SNAKE

AR-guided fabrication system for assembling freeform strip-based geometries without molds

SNAKE introduces a fully computational methodology for fabricating and assembling freeform geometries, particularly double-curvature surfaces, without the need for molds or formworks. This is achieved using the MeshGraph-Based Strips Network, which simplifies complex geometries into manufacturable strip layouts. Augmented-Reality (AR)-guided assembly makes it easier to bend flat-cut strips to their original curvature and position them on the geometry, aligning edges and holes for proper connections. Prototypes validate the system’s adaptability and its effectiveness in simplifying fabrication and assembly, demonstrating its potential for construction applications such as facades and shading installations.

The MeshGraph-Based Strips Network represents a transformative approach to fabricating freeform geometries in architecture. By utilizing graph theory algorithms, this system translates complex surfaces into manufacturable strip networks that align with the surface’s natural curvature. Snake builds upon this computational foundation, presenting the system as an adaptable solution for various building construction systems, including partitions, walls, louvers, shading devices, and ceilings.
Traditional fabrication methods for making freeform complex geometries, which rely on molds, result in significant material waste, as molds are specific to each shape and are discarded after use.
However, this new method introduces challenges in the assembly process, as each strip is unique, must be bent to specific angles, and placed in a precise orientation and order. Snake addresses these challenges using AR to guide the bending and placement of strips, speeding up assembly and making the overall process feasible for complex geometries.

SNAKE uses a combined approach of mesh segmentation, surface discretization into strips, and AR-guided assembly, refined through iterative prototyping to address curvature transitions, strip alignment, and connection accuracy.The process starts by converting input geometry into a triangular mesh for accurate surface approximation. Grasshopper’s Ivy plugin generates a dual graph where nodes represent mesh faces and edges define their connections. Edge weights—based on curvature, edge length, proximity, and face angles—guide segmentation by promoting smooth transitions and alignment with the surface flow.Segmentation divides the mesh into continuous strips that follow curvature while minimizing branching and overlaps. Grasshopper’s “Orange Peel” algorithm optimizes edge removal, and Galapagos refines parameters to produce organized, unrollable strip layouts. This enables a clean transition from 3D geometry to flat, manufacturable components while preserving curvature and alignment for precise reassembly.

Once strip layouts are finalized, they are unrolled into flat panels and nested onto standard-sized sheets using OpenNest to optimize material use and minimize waste. Each panel includes fabrication-specific details—etched fold lines for bending, pre-cut rivet holes, and labels for sequencing and identification. Aluminum is selected for its light weight, malleability, durability, recyclability, and compatibility with CNC, waterjet, and laser cutting.
Assembly is guided by Microsoft HoloLens2 with Fologram, which assists in bending the strips to achieve curvature and overlays digital guides for accurate alignment of rivet holes and edges.
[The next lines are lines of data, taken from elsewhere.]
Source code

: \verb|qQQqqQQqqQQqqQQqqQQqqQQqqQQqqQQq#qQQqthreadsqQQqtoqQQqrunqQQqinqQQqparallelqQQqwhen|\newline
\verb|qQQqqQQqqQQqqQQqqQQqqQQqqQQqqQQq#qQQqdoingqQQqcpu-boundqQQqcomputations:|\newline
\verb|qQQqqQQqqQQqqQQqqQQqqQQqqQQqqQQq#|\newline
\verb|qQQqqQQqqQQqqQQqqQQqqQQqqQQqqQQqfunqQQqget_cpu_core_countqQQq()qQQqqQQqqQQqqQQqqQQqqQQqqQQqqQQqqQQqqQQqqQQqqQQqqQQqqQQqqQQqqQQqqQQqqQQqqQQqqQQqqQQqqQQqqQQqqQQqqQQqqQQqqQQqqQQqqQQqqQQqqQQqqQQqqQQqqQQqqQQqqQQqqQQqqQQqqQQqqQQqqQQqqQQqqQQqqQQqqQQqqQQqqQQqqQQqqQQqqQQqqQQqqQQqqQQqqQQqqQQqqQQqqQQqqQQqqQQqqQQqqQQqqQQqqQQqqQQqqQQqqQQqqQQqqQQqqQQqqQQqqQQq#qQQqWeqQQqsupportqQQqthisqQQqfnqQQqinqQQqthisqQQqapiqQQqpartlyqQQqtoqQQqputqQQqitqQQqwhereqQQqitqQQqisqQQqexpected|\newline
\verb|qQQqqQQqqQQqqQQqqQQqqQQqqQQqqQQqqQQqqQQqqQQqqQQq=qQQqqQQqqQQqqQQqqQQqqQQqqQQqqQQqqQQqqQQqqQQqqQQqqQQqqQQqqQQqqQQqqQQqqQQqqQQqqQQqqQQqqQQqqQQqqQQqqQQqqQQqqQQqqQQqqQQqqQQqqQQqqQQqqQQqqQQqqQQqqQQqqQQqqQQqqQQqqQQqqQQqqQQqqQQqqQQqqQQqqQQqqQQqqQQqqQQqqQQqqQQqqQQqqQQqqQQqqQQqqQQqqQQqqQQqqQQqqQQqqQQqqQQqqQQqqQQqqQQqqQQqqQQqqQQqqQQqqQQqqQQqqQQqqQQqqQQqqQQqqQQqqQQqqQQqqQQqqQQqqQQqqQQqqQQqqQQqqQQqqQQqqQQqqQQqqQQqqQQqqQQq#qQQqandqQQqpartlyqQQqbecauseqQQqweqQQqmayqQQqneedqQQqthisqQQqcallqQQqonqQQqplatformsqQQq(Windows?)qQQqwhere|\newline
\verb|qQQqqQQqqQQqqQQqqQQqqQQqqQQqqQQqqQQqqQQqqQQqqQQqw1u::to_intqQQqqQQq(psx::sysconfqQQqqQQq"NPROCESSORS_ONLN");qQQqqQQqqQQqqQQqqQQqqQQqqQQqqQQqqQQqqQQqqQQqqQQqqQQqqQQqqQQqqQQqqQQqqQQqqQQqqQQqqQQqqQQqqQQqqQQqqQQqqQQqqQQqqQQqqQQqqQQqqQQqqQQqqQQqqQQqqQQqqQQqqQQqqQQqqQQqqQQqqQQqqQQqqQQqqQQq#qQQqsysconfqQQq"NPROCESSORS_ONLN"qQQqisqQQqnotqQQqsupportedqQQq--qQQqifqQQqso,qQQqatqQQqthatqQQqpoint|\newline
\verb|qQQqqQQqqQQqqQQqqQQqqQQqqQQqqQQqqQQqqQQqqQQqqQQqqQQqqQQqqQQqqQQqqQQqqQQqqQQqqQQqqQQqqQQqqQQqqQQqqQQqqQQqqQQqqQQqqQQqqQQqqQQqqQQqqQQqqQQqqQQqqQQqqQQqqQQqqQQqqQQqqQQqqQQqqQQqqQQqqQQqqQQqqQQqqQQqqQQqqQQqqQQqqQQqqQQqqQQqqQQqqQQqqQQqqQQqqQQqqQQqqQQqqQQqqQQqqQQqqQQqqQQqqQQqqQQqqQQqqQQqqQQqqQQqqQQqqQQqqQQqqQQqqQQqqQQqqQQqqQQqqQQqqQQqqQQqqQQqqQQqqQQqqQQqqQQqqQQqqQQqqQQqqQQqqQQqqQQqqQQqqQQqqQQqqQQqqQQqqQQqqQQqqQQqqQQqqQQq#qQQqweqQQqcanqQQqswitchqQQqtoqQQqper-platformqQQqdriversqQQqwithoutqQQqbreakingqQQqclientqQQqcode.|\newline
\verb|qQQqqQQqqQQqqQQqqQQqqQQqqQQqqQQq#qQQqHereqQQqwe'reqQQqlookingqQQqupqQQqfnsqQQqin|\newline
Rivets secure adjacent strips, while spacers ensure consistent panel spacing.
This layered assembly transforms the structure from a flexible membrane into a stiffer form resembling a shell, capable of resisting both in-plane forces and out-of-plane bending for improved load response and shape retention.
Iterative prototyping validated the system’s adaptability across geometries and led to refinements in spacer spacing (for hand access during riveting), labeling for assembly sequencing, and enhanced AR guidance for bending and alignment.

Prototypes and installations demonstrate the effectiveness of the MeshGraph-Based Strips Network in fabricating and assembling freeform geometries. Assembly, initially considered challenging or even impossible, became feasible and fast with the support of AR-assisted workflows.
The first project features a large-scale freeform shading surface wrapping around a building, composed of hundreds of aluminum strips, each fabricated from a small number of aluminum sheets.
The second project demonstrates a modular approach with shading elements, where each module measures 1.2 × 1.2 meters and includes 27 strip panels—11 on the front and 16 on the back—fabricated from a very small number of aluminum sheets. Both projects were optimized to minimize material usage, reducing the total number of aluminum sheets required for fabrication.